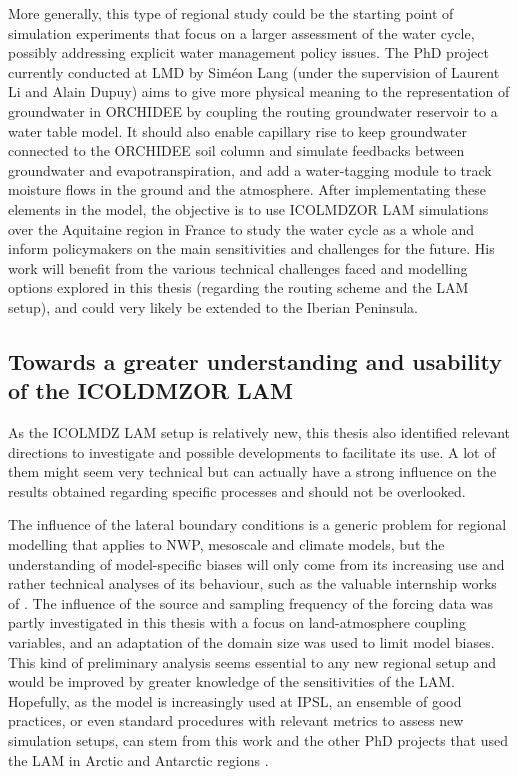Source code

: \hfill

More generally, this type of regional study could be the starting point of simulation experiments that focus on a larger assessment of the water cycle, possibly addressing explicit water management policy issues.
The PhD project currently conducted at LMD by Siméon Lang (under the supervision of Laurent Li and Alain Dupuy) aims to give more physical meaning to the representation of groundwater in ORCHIDEE by coupling the routing groundwater reservoir to a water table model. It should also enable capillary rise to keep groundwater connected to the ORCHIDEE soil column and simulate feedbacks between groundwater and evapotranspiration, and add a water-tagging module to track moisture flows in the ground and the atmosphere.
After implementating these elements in the model, the objective is to use ICOLMDZOR LAM simulations over the Aquitaine region in France to study the water cycle as a whole and inform policymakers on the main sensitivities and challenges for the future.
His work will benefit from the various technical challenges faced and modelling options explored in this thesis (regarding the \native routing scheme and the LAM setup), and could very likely be extended to the Iberian Peninsula.

\subsection{Towards a greater understanding and usability of the ICOLDMZOR LAM}

As the ICOLMDZ LAM setup is relatively new, this thesis also identified relevant directions to investigate and possible developments to facilitate its use. 
A lot of them might seem very technical but can actually have a strong influence on the results obtained regarding specific processes and should not be overlooked.

The influence of the lateral boundary conditions is a generic problem for regional modelling that applies to NWP, mesoscale and climate models, but the understanding of model-specific biases will only come from its increasing use and rather technical analyses of its behaviour, such as the valuable internship works of \citet{conesa2022, maiga2025}.
The influence of the source and sampling frequency of the forcing data was partly investigated in this thesis with a focus on land-atmosphere coupling variables, and an adaptation of the domain size was used to limit model biases. 
This kind of preliminary analysis seems essential to any new regional setup and would be improved by greater knowledge of the sensitivities of the LAM.
Hopefully, as the model is increasingly used at IPSL, an ensemble of good practices, or even standard procedures with relevant metrics to assess new simulation setups, can stem from this work and the other PhD projects that used the LAM in Arctic and Antarctic regions \citep{raillard2025,wiener2025}.

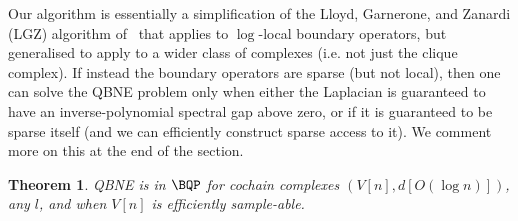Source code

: \documentclass[11pt]{article}
\numberwithin{equation}{section}
\renewcommand\( {\left(}
\renewcommand\) {\right)}
\newtheorem{thm}{Theorem}
\begin{document}
Our algorithm is essentially a simplification of the Lloyd, Garnerone, and Zanardi (LGZ) algorithm of~\cite{LloydetalTDA} that applies to $\log$-local boundary operators, but generalised to apply to a wider class of complexes (i.e. not just the clique complex). If instead the boundary operators are sparse (but not local), then one can solve the {\sc QBNE} problem only when either the Laplacian is guaranteed to have an inverse-polynomial spectral gap above zero, or if it is guaranteed to be sparse itself (and we can efficiently construct sparse access to it). We comment more on this at the end of the section.


\begin{thm}\label{theo:inBQP}
	{\sc QBNE} is in $\BQP$ for cochain complexes $(V[n],d[O(\log n)])$, any $l$, and when $V[n]$ is efficiently sample-able. 
\end{thm}
\end{document}
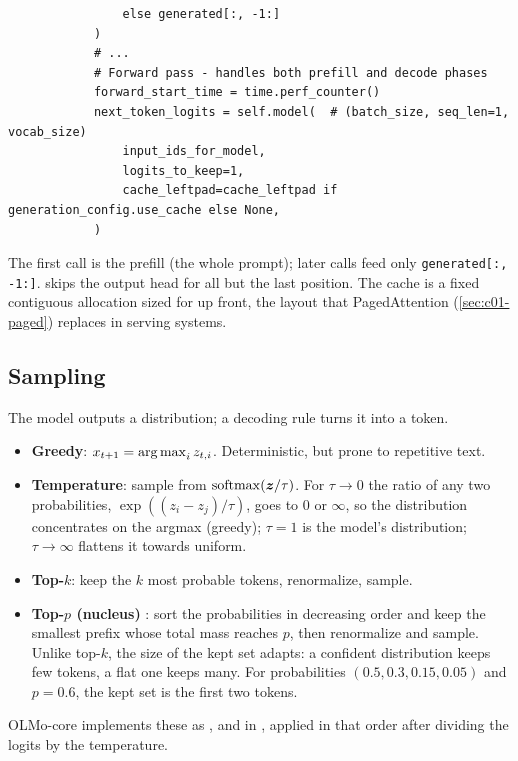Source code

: \begin{implnote}[title={In the code: the KV cache and the generation loop in OLMo-core}]
\begin{lstlisting}
                else generated[:, -1:]
            )
            # ...
            # Forward pass - handles both prefill and decode phases
            forward_start_time = time.perf_counter()
            next_token_logits = self.model(  # (batch_size, seq_len=1, vocab_size)
                input_ids_for_model,
                logits_to_keep=1,
                cache_leftpad=cache_leftpad if generation_config.use_cache else None,
            )
\end{lstlisting}
The first call is the prefill (the whole prompt); later calls feed only
\texttt{generated[:, -1:]}.  skips the output head for all but the
last position. The cache is a fixed contiguous allocation sized for 
up front, the layout that PagedAttention (\cref{sec:c01-paged}) replaces in serving systems.
\end{implnote}

\subsection{Sampling}\label{sec:c01-sampling}

The model outputs a distribution; a decoding rule turns it into a token.
\begin{itemize}
  \item \textbf{Greedy}: $x_{t+1} = \argmax_i z_{t,i}$. Deterministic, but prone to
  repetitive text.
  \item \textbf{Temperature}: sample from $\softmax(\vz/\tau)$. For $\tau \to 0$ the ratio
  of any two probabilities, $\exp((z_i - z_j)/\tau)$, goes to $0$ or $\infty$, so the
  distribution concentrates on the argmax (greedy); $\tau = 1$ is the model's distribution;
  $\tau \to \infty$ flattens it towards uniform.
  \item \textbf{Top-$k$}: keep the $k$ most probable tokens, renormalize, sample.
  \item \textbf{Top-$p$ (nucleus)} \citep{c01-holtzman2020degeneration}: sort the
  probabilities in decreasing order and keep the smallest prefix whose total mass reaches
  $p$, then renormalize and sample. Unlike top-$k$, the size of the kept set adapts: a
  confident distribution keeps few tokens, a flat one keeps many. For probabilities
  $(0.5, 0.3, 0.15, 0.05)$ and $p = 0.6$, the kept set is the first two tokens.
\end{itemize}
OLMo-core implements these as ,  and
 in ,
applied in that order after dividing the logits by the temperature.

☆ ☆ ☆ ☆

Task brief:
Pull every line that holds the string "problem" out of the records.

Expected output:
The influence of the lateral boundary conditions is a generic problem for regional modelling that applies to NWP, mesoscale and climate models, but the understanding of model-specific biases will only come from its increasing use and rather technical analyses of its behaviour, such as the valuable internship works of \citet{conesa2022, maiga2025}.
Our algorithm is essentially a simplification of the Lloyd, Garnerone, and Zanardi (LGZ) algorithm of~\cite{LloydetalTDA} that applies to $\log$-local boundary operators, but generalised to apply to a wider class of complexes (i.e. not just the clique complex). If instead the boundary operators are sparse (but not local), then one can solve the {\sc QBNE} problem only when either the Laplacian is guaranteed to have an inverse-polynomial spectral gap above zero, or if it is guaranteed to be sparse itself (and we can efficiently construct sparse access to it). We comment more on this at the end of the section.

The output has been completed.